Dr Ronda Železný-Green is a mobile technologist, trainer, and researcher with gender expertise, whose professional experience spans the public, private, and civil society sectors. She has provided quantitative and qualitative market insights and project implementation leadership for a wide range of stakeholders including schools, mobile network operators, governments, and international NGOs.

Dr Kimberley Bartholomew is an academic working in the School of Education at the University of East Anglia.

Her research is primarily based within the framework of SelfDetermination Theory (SDT) and aims to inform the implementation and evaluation of intervention programmes designed to facilitate optimal motivation, well-being, and performance in young people.

Kimberley has worked closely with many eminent SDT scholars, including the theory’s co-founder, to provide important conceptual advances to the theory and its application.

Tamzin Byrne is currently working at Cambridge University supporting social entrepreneurs to get started and grow with Cambridge Social Ventures. Tamzin has also been involved in educational strategy, student welfare and advocacy as a Trustee of Murray Edwards College and of the Cambridge University student unions. Before coming to the UK, Tamzin worked in communication and partnership roles in scientific research, with universities, research institutes and government in Kenya and Australia.

Adrian Alexa is technology entrepreneur, highly passionate about the health-tech space, especially the intersection of life-sciences, digital technologies, data sciences and healthcare. He loves crafting products, solving challenging problems and building motivated teams. This is reflected in the fantastic culture developed at the genomic software startup he co-founded, repositive.io. He is business savvy, with a strategic mindset always looking into balancing technology, product requirements and design with the market needs.

Anindita is a financial services executive with a wealth of experience in business strategy, operations, technology and risk management, gained through 19+ years with leading international financial services institutions.

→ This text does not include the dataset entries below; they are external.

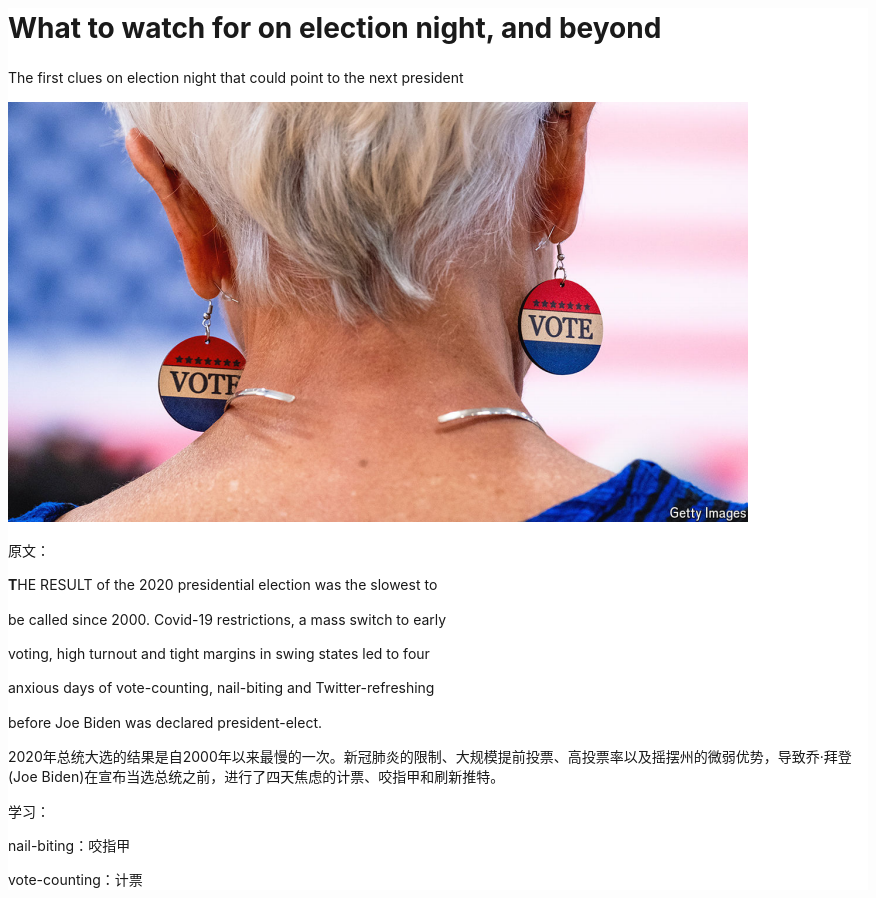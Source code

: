 # What to watch for on election night, and beyond

The first clues on election night that could point to the next president

![image-20241106152613096](./assets/image-20241106152613096.png)

原文：

**T**HE RESULT of the 2020 presidential election was the slowest to

be called since 2000. Covid-19 restrictions, a mass switch to early

voting, high turnout and tight margins in swing states led to four

anxious days of vote-counting, nail-biting and Twitter-refreshing

before Joe Biden was declared president-elect.

2020年总统大选的结果是自2000年以来最慢的一次。新冠肺炎的限制、大规模提前投票、高投票率以及摇摆州的微弱优势，导致乔·拜登(Joe Biden)在宣布当选总统之前，进行了四天焦虑的计票、咬指甲和刷新推特。

学习：

nail-biting：咬指甲

vote-counting：计票
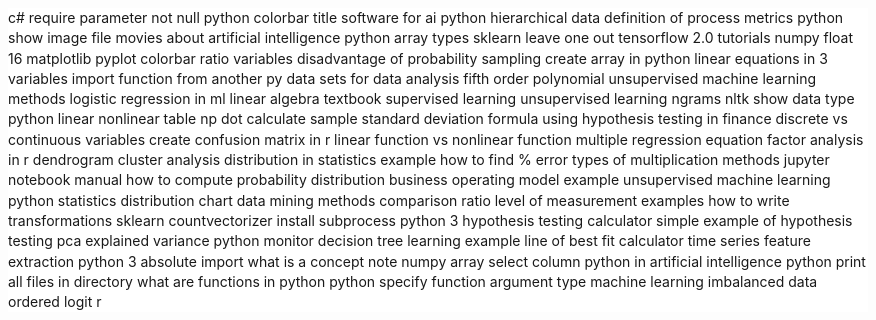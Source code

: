 c# require parameter not null
python colorbar title
software for ai
python hierarchical data
definition of process metrics
python show image file
movies about artificial intelligence
python array types
sklearn leave one out
tensorflow 2.0 tutorials
numpy float 16
matplotlib pyplot colorbar
ratio variables
disadvantage of probability sampling
create array in python
linear equations in 3 variables
import function from another py
data sets for data analysis
fifth order polynomial
unsupervised machine learning methods
logistic regression in ml
linear algebra textbook
supervised learning unsupervised learning
ngrams nltk
show data type python
linear nonlinear table
np dot
calculate sample standard deviation formula
using hypothesis testing in finance
discrete vs continuous variables
create confusion matrix in r
linear function vs nonlinear function
multiple regression equation
factor analysis in r
dendrogram cluster analysis
distribution in statistics example
how to find % error
types of multiplication methods
jupyter notebook manual
how to compute probability distribution
business operating model example
unsupervised machine learning python
statistics distribution chart
data mining methods comparison
ratio level of measurement examples
how to write transformations
sklearn countvectorizer
install subprocess python 3
hypothesis testing calculator
simple example of hypothesis testing
pca explained variance
python monitor
decision tree learning example
line of best fit calculator
time series feature extraction
python 3 absolute import
what is a concept note
numpy array select column
python in artificial intelligence
python print all files in directory
what are functions in python
python specify function argument type
machine learning imbalanced data
ordered logit r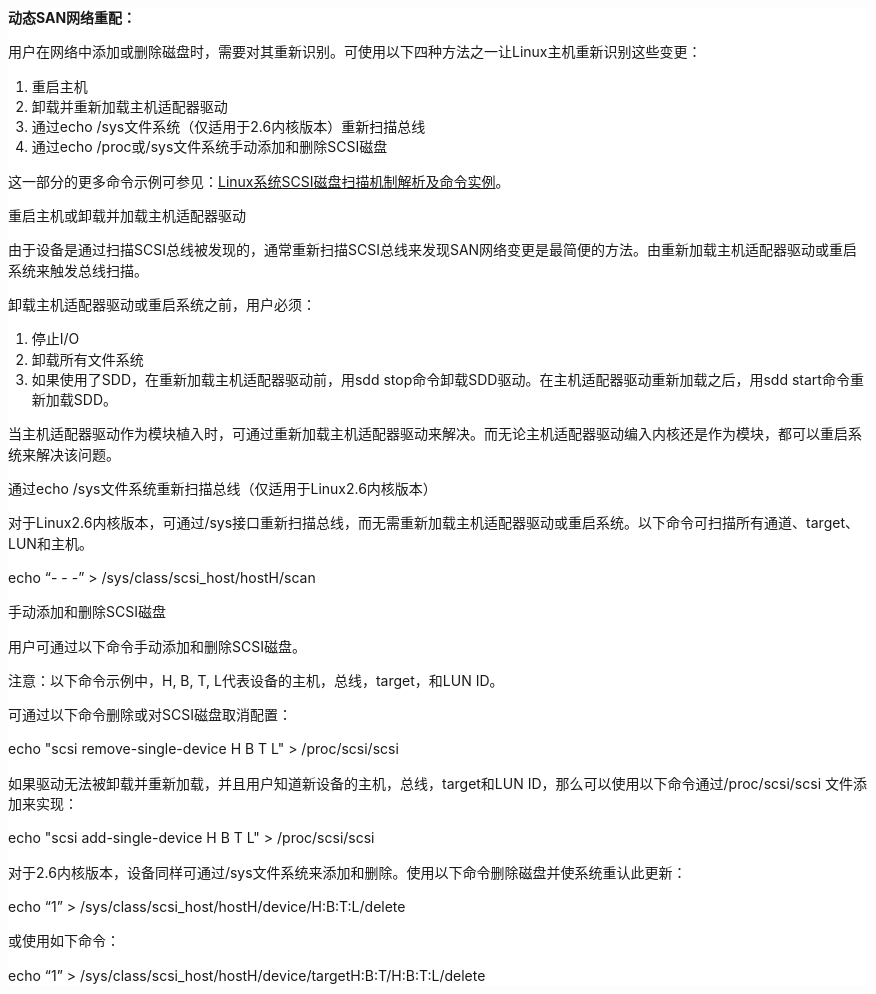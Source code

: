  

**动态SAN网络重配：**

 

用户在网络中添加或删除磁盘时，需要对其重新识别。可使用以下四种方法之一让Linux主机重新识别这些变更：

1. 重启主机
2. 卸载并重新加载主机适配器驱动
3. 通过echo /sys文件系统（仅适用于2.6内核版本）重新扫描总线
4. 通过echo /proc或/sys文件系统手动添加和删除SCSI磁盘

 

这一部分的更多命令示例可参见：[Linux系统SCSI磁盘扫描机制解析及命令实例](http://mp.weixin.qq.com/s?__biz=MjM5NjY0NzAwMg==&mid=2651771165&idx=3&sn=c17bad6bd57ac229535d0896973f10ed&scene=21#wechat_redirect)。

 

重启主机或卸载并加载主机适配器驱动

由于设备是通过扫描SCSI总线被发现的，通常重新扫描SCSI总线来发现SAN网络变更是最简便的方法。由重新加载主机适配器驱动或重启系统来触发总线扫描。

 

卸载主机适配器驱动或重启系统之前，用户必须：

1. 停止I/O
2. 卸载所有文件系统
3. 如果使用了SDD，在重新加载主机适配器驱动前，用sdd stop命令卸载SDD驱动。在主机适配器驱动重新加载之后，用sdd start命令重新加载SDD。



当主机适配器驱动作为模块植入时，可通过重新加载主机适配器驱动来解决。而无论主机适配器驱动编入内核还是作为模块，都可以重启系统来解决该问题。

 

通过echo /sys文件系统重新扫描总线（仅适用于Linux2.6内核版本）

对于Linux2.6内核版本，可通过/sys接口重新扫描总线，而无需重新加载主机适配器驱动或重启系统。以下命令可扫描所有通道、target、LUN和主机。

echo “- - -” > /sys/class/scsi_host/hostH/scan

 

手动添加和删除SCSI磁盘

用户可通过以下命令手动添加和删除SCSI磁盘。

注意：以下命令示例中，H, B, T, L代表设备的主机，总线，target，和LUN ID。

可通过以下命令删除或对SCSI磁盘取消配置：

echo "scsi remove-single-device H B T L" > /proc/scsi/scsi

如果驱动无法被卸载并重新加载，并且用户知道新设备的主机，总线，target和LUN ID，那么可以使用以下命令通过/proc/scsi/scsi 文件添加来实现：

echo "scsi add-single-device H B T L" > /proc/scsi/scsi

 

对于2.6内核版本，设备同样可通过/sys文件系统来添加和删除。使用以下命令删除磁盘并使系统重认此更新：

echo “1” > /sys/class/scsi_host/hostH/device/H:B:T:L/delete

或使用如下命令：

echo “1” > /sys/class/scsi_host/hostH/device/targetH:B:T/H:B:T:L/delete
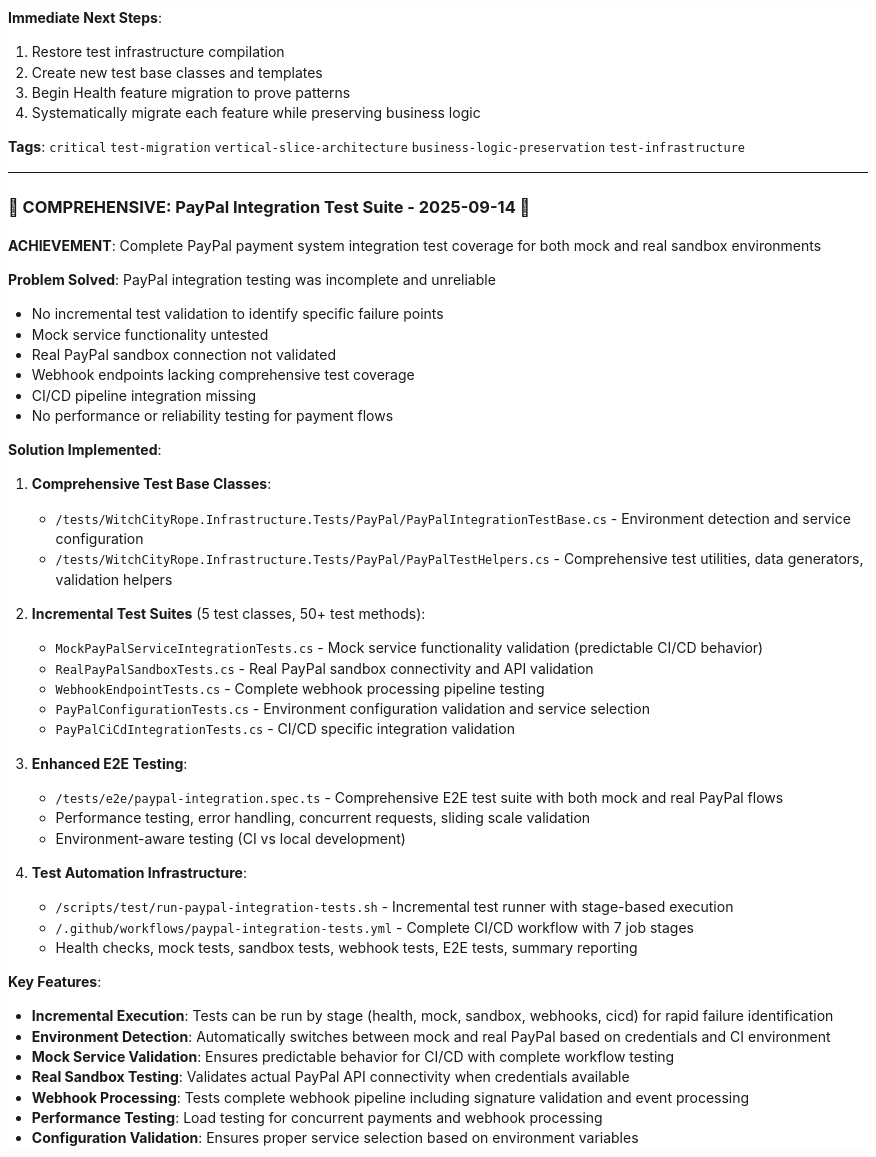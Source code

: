**Immediate Next Steps**:
1. Restore test infrastructure compilation
2. Create new test base classes and templates
3. Begin Health feature migration to prove patterns
4. Systematically migrate each feature while preserving business logic

**Tags**: `critical` `test-migration` `vertical-slice-architecture` `business-logic-preservation` `test-infrastructure`

---

### 🚨 COMPREHENSIVE: PayPal Integration Test Suite - 2025-09-14 🚨
**ACHIEVEMENT**: Complete PayPal payment system integration test coverage for both mock and real sandbox environments

**Problem Solved**: PayPal integration testing was incomplete and unreliable
- No incremental test validation to identify specific failure points
- Mock service functionality untested
- Real PayPal sandbox connection not validated
- Webhook endpoints lacking comprehensive test coverage
- CI/CD pipeline integration missing
- No performance or reliability testing for payment flows

**Solution Implemented**:
1. **Comprehensive Test Base Classes**:
   - `/tests/WitchCityRope.Infrastructure.Tests/PayPal/PayPalIntegrationTestBase.cs` - Environment detection and service configuration
   - `/tests/WitchCityRope.Infrastructure.Tests/PayPal/PayPalTestHelpers.cs` - Comprehensive test utilities, data generators, validation helpers

2. **Incremental Test Suites** (5 test classes, 50+ test methods):
   - `MockPayPalServiceIntegrationTests.cs` - Mock service functionality validation (predictable CI/CD behavior)
   - `RealPayPalSandboxTests.cs` - Real PayPal sandbox connectivity and API validation  
   - `WebhookEndpointTests.cs` - Complete webhook processing pipeline testing
   - `PayPalConfigurationTests.cs` - Environment configuration validation and service selection
   - `PayPalCiCdIntegrationTests.cs` - CI/CD specific integration validation

3. **Enhanced E2E Testing**:
   - `/tests/e2e/paypal-integration.spec.ts` - Comprehensive E2E test suite with both mock and real PayPal flows
   - Performance testing, error handling, concurrent requests, sliding scale validation
   - Environment-aware testing (CI vs local development)

4. **Test Automation Infrastructure**:
   - `/scripts/test/run-paypal-integration-tests.sh` - Incremental test runner with stage-based execution
   - `/.github/workflows/paypal-integration-tests.yml` - Complete CI/CD workflow with 7 job stages
   - Health checks, mock tests, sandbox tests, webhook tests, E2E tests, summary reporting

**Key Features**:
- **Incremental Execution**: Tests can be run by stage (health, mock, sandbox, webhooks, cicd) for rapid failure identification
- **Environment Detection**: Automatically switches between mock and real PayPal based on credentials and CI environment
- **Mock Service Validation**: Ensures predictable behavior for CI/CD with complete workflow testing
- **Real Sandbox Testing**: Validates actual PayPal API connectivity when credentials available
- **Webhook Processing**: Tests complete webhook pipeline including signature validation and event processing
- **Performance Testing**: Load testing for concurrent payments and webhook processing
- **Configuration Validation**: Ensures proper service selection based on environment variables
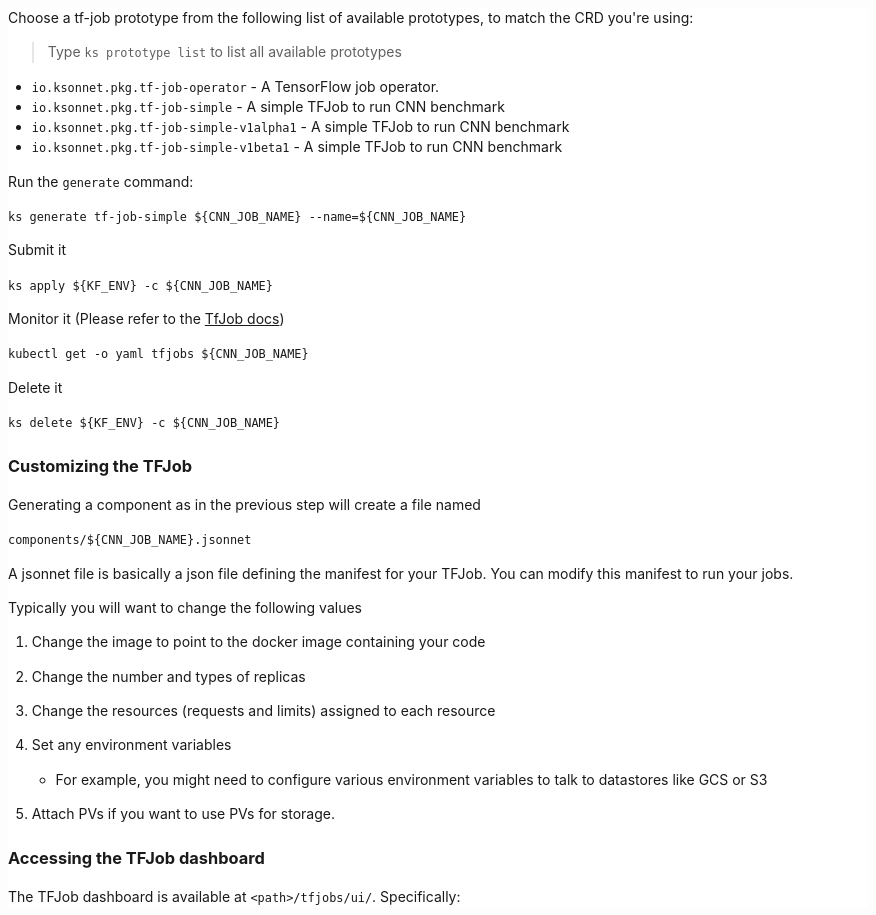 Choose a tf-job prototype from the following list of available prototypes, to match the CRD you're using:
> Type `ks prototype list` to list all available prototypes

* `io.ksonnet.pkg.tf-job-operator`                  - A TensorFlow job operator.
* `io.ksonnet.pkg.tf-job-simple`                    - A simple TFJob to run CNN benchmark
* `io.ksonnet.pkg.tf-job-simple-v1alpha1`           - A simple TFJob to run CNN benchmark
* `io.ksonnet.pkg.tf-job-simple-v1beta1`            - A simple TFJob to run CNN benchmark

Run the `generate` command:
```
ks generate tf-job-simple ${CNN_JOB_NAME} --name=${CNN_JOB_NAME}
```

Submit it

```
ks apply ${KF_ENV} -c ${CNN_JOB_NAME}
```

Monitor it (Please refer to the [TfJob docs](https://github.com/kubeflow/tf-operator#monitoring-your-job))

```
kubectl get -o yaml tfjobs ${CNN_JOB_NAME}
```

Delete it

```
ks delete ${KF_ENV} -c ${CNN_JOB_NAME}
```

### Customizing the TFJob

Generating a component as in the previous step will create a file named 

```
components/${CNN_JOB_NAME}.jsonnet
```

A jsonnet file is basically a json file defining the manifest for your TFJob. You can modify this manifest
to run your jobs.

Typically you will want to change the following values

1. Change the image to point to the docker image containing your code
1. Change the number and types of replicas
1. Change the resources (requests and limits) assigned to each resource
1. Set any environment variables

   * For example, you might need to configure various environment variables to talk to datastores like GCS or S3

1. Attach PVs if you want to use PVs for storage.

### Accessing the TFJob dashboard

The TFJob dashboard is available at `<path>/tfjobs/ui/`. Specifically:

Anindita is passionate about driving positive social impact, leading on tech-for-good strategy to promote financial capability and inclusion in her latest role at HSBC and through her voluntary roles as a mentor to purpose-driven individuals (On Purpose associates, UnLtd social entrepreneurs) and a Trustee of Good Vibrations charity that supports vulnerable communities.

Andrew Tunnicliffe comes from the insurance sector, having held senior positions with large multinational organisations such as Aon Global Risk Consulting, Chief Operating Officer for Aon Risk Solutions (EMEA) and latterly as Chairman (Global & Specialty) for Aon.

Andrew brings big business acumen and a keen eye for risk management.

Future plans

We have a number of exciting plans in the pipeline for the next 12 months and beyond. The development of our digital infrastructure has opened up a number of complementary opportunities to further develop our work, both in terms of our geographical reach but also in terms of innovative digital developments to further enhance our application of digital youth work.

Being able to deliver digitally means we are now able to engage with participants wherever they may be, including outside of our current geographical footprint of the East of England.

We have already been working with participants in the North of England, the West Country and the Midlands. We are now developing more formal relationships with national organisations to deliver online support in all parts of the country with a view to developing local links and then being able to deliver face-toface work with local Musicians in other parts of the country.

We are aware that the digital infrastructure we are building is applicable to many other organisations and we are frequently asked if we are able to licence it.

We are actively looking at preparing our digital infrastructure for use by other third and public sector organisations.

The last 12 months have demonstrated to us the opportunities which can be provided by the smart use of technology.

We are working on leveraging the opportunities provided to us by artificial intelligence and machine learning to turn our rich qualitative data (from our digital stories) into actionable impact insights.